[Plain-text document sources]
* * * * *

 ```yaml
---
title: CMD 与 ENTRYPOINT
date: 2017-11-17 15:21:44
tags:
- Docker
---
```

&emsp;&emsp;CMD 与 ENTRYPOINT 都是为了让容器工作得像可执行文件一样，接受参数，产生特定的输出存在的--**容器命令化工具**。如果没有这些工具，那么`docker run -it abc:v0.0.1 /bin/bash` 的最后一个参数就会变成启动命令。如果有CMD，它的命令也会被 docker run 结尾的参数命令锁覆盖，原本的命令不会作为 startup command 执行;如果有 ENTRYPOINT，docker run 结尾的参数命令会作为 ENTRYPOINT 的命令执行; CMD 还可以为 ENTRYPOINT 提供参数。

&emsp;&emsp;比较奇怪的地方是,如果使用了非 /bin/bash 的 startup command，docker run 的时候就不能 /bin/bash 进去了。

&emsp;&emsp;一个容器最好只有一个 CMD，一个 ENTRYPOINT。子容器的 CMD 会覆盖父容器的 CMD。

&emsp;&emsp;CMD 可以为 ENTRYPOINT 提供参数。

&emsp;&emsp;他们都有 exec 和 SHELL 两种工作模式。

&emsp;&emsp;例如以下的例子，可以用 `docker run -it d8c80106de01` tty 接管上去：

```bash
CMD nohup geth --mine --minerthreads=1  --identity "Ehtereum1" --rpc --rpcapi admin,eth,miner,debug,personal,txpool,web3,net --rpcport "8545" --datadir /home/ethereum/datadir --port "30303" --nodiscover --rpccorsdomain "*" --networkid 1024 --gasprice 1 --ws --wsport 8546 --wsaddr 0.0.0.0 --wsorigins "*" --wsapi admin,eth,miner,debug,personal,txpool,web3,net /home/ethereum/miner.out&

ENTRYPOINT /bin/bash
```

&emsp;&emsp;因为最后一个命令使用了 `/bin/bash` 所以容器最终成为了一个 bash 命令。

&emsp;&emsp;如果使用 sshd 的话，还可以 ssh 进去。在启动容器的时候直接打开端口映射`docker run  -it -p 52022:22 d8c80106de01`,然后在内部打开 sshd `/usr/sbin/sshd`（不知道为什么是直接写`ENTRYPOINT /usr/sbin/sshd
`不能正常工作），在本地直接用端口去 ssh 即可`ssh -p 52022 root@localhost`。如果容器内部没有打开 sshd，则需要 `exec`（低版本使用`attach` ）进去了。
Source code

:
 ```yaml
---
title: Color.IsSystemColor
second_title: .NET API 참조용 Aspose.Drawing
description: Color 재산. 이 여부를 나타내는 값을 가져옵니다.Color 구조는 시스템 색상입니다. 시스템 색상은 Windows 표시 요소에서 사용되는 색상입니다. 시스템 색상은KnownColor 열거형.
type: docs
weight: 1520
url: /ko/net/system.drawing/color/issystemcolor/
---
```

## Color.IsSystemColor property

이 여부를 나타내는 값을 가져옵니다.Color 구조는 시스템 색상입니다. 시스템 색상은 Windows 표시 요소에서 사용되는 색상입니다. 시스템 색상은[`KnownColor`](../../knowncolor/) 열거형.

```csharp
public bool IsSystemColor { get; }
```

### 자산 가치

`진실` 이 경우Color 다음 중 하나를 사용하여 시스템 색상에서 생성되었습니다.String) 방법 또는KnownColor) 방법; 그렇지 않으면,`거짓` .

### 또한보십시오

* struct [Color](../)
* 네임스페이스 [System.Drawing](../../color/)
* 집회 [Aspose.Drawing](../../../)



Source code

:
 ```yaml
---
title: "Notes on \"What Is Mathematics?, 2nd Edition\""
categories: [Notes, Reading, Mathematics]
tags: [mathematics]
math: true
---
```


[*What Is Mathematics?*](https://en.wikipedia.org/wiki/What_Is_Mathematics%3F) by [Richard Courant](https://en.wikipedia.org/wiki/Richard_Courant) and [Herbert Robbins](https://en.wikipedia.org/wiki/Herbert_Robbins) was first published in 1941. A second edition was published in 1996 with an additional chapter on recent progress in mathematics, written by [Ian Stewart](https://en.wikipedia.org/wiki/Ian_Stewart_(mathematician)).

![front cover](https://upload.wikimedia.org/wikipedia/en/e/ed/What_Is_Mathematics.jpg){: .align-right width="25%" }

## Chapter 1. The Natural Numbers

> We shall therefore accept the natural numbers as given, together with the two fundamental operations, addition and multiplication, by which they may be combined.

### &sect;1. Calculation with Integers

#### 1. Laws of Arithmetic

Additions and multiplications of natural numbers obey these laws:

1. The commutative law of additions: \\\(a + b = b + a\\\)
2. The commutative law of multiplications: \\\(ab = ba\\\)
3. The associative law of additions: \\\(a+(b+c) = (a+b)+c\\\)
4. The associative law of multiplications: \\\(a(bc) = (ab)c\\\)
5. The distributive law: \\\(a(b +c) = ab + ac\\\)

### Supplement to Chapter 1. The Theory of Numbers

* * * * *

-- GOAL OF THE EXERCISE --
Go through the records above. Copy each line in which the string "multiplications" appears.

-- SOLVED PROBLEM --
Additions and multiplications of natural numbers obey these laws:
2. The commutative law of multiplications: \\\(ab = ba\\\)
4. The associative law of multiplications: \\\(a(bc) = (ab)c\\\)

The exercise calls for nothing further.